テレビや配信サービスが生活の一部になった今、「ドラマ」は単なる娯楽を越えて、日々の感情や価値観に影響を与える存在に。総務省「情報通信白書 令和7年版」によると、動画サービスはコロナ禍から増加し、テレビ局が提供するオンデマンド型の放送番組配信サービスの利用者は、2020年の22.2%から2024年は44.1%に伸長。近年は物価高や仕事のストレスなど生活上の負荷が増える中、ドラマを“心の整理”の時間として使う人も多く、SNSでは名台詞や登場人物の葛藤に対する共感の声も数多く投稿されている。

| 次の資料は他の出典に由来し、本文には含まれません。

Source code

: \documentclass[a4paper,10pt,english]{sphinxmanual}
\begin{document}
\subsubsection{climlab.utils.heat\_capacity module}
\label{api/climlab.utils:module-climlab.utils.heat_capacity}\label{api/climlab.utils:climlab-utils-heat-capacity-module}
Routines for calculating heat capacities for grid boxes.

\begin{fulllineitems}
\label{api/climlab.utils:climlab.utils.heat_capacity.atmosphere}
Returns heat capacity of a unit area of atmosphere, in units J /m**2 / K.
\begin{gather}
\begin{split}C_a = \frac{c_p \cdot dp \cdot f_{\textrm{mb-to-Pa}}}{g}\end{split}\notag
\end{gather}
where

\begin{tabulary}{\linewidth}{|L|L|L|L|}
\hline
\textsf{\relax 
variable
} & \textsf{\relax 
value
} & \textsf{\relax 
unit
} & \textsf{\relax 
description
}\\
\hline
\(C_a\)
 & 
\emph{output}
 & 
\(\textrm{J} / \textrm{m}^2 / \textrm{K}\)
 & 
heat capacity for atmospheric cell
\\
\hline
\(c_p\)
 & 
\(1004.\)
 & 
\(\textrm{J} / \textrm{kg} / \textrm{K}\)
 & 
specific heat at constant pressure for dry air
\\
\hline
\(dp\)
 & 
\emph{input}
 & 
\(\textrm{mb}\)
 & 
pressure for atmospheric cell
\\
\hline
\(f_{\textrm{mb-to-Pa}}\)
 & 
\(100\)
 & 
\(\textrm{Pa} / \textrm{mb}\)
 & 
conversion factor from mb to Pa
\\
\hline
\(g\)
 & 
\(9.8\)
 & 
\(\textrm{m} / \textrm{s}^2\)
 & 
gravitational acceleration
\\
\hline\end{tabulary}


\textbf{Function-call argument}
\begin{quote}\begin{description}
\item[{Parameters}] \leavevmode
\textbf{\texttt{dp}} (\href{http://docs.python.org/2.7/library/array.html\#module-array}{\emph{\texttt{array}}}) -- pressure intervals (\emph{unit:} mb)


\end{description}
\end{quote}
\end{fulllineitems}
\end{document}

連載『ドラマあるある』では、視聴者の共感を呼ぶシーンをピックアップし、誰もが一度は「これ絶対によくある展開だ!」と心の中でツッコミたくなる瞬間を4コマ漫画でコミカルに描いていく。サスペンスから医療、刑事、恋愛まで、ジャンルを超えて登場する“お約束”を改めて振り返ることで、思わず笑ってしまったり、懐かしくなったり、ドラマがさらに楽しくなるかも!?
なぜ“止まらない相手”に「待て」と言ってしまうのか
今回取り上げるのは、刑事ドラマでおなじみのワンシーン。逃げる犯人に向かって、主人公が叫ぶ「待て!」というセリフだ。
視聴者からすれば、「いや、止まるわけないでしょ」と思わずツッコミたくなる場面だが、このやり取りは長年にわたって繰り返されてきた“定番演出”でもある。
このセリフは、単に犯人を制止するためだけのものではなく、「追っている側」と「逃げる側」の関係性を瞬時に伝える役割や、短い言葉で緊迫感を高めるための“スイッチ”のような機能とも言える。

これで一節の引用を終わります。